Hosted by the Director of the Oxford Programme on Negotiation, Paul Fisher, and Janet Smart, Reader in Operations Management, it examined how many of the fundamental principles of negotiation have been followed (or not been followed as the case may be) during the Brexit talks.
The webinar opened with an acceptance that whilst the negotiations themselves have not moved forward over the past three years, operationally we are better informed on the details and practicalities of what is involved.
‘Preparation is a fundamental aspect of successful negotiations and, while well documented in the press, has been sorely lacking from the very beginning of the negotiation process. There has not been enough effort on the side of the British government to really understand the motivations, needs and requirements of the EU – with too many red lines established early in the process and, in Theresa May’s case, significantly limiting her options.
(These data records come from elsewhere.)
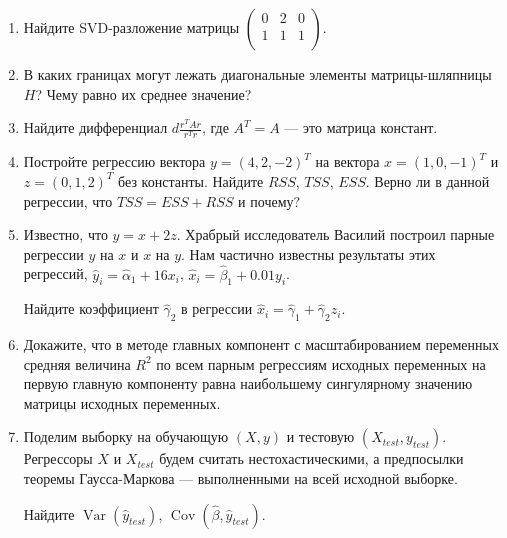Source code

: \documentclass[12pt]{article} %
\theoremstyle{definition} %
\DeclareMathOperator{\Cov}{Cov}
\DeclareMathOperator{\Var}{Var}
\begin{document}
\begin{enumerate}
  \item Найдите SVD-разложение матрицы
  $\begin{pmatrix}
   0 & 2 & 0 \\
   1 & 1 & 1 \\
  \end{pmatrix}$.
  \item В каких границах могут лежать диагональные элементы матрицы-шляпницы $H$?
  Чему равно их среднее значение?
  \item Найдите дифференциал $d \frac{r^T Ar}{r^Tr}$, где $A^T=A$ — это матрица констант.
  \item Постройте регрессию вектора $y = (4,2,-2)^T$ на вектора $x=(1,0,-1)^T$ и $z=(0,1,2)^T$
  без константы. Найдите $RSS$, $TSS$, $ESS$. Верно ли в данной регрессии, что $TSS=ESS+RSS$ и почему?
  \item Известно, что $y=x+2z$. Храбрый исследователь Василий построил парные регрессии
  $y$ на $x$ и $x$ на $y$. Нам частично известны результаты этих регрессий, $\hat y_i = \hat\alpha_1 + 16 x_i$,
  $\hat x_i = \hat \beta_1 + 0.01 y_i$.

  Найдите коэффициент $\hat\gamma_2$ в регрессии $\hat x_i = \hat \gamma_1 + \hat\gamma_2 z_i$.
  \item Докажите, что в методе главных компонент с масштабированием переменных средняя величина $R^2$ по всем парным
  регрессиям исходных переменных на первую главную компоненту равна наибольшему сингулярному значению
  матрицы исходных переменных.

  \item Поделим выборку на обучающую $(X, y)$ и тестовую $(X_{test}, y_{test})$.
  Регрессоры $X$ и $X_{test}$ будем считать нестохастическими, а предпосылки
  теоремы Гаусса-Маркова — выполненными на всей исходной выборке.

  Найдите $\Var(\hat y_{test})$, $\Cov(\hat \beta, \hat y_{test})$.
\end{enumerate}
\end{document}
There has been a lack of focus on viewing the situation from the other party’s perspective, or indeed those of other stakeholders such as business and trade unions,’ said Paul.
However, both Paul and Janet believe the situation is salvageable, as long as the large sunk costs of time, effort and resources that have already gone into the talks do not determine that negotiations continue on the same path, and more fundamentally because of the importance of finding a solution that works for both the UK and EU.
It was argued that the most difficult and technical parts of trade negotiations lie ahead. A customs union is increasingly talked about but will only solve some issues and itself will take time to negotiate with many other areas outside the customs unions, such as intellectual property, public procurement, and data and regulatory barriers all subject to negotiations. It is certainly not an off-the-shelf solution. Additionally, the potential effect on, and solutions for the UK services sector, a massive part of the economy, have not really been looked at.
Janet and Paul explained that since 1975, the UK has not had to negotiate any trade deals on its own. As a result, there is an urgent need to increase the skills and capabilities amongst relevant agencies. In addition, operational procedures also require more focus. For example, it appears that there has been minimal modelling or scenario planning around possible cross border solutions.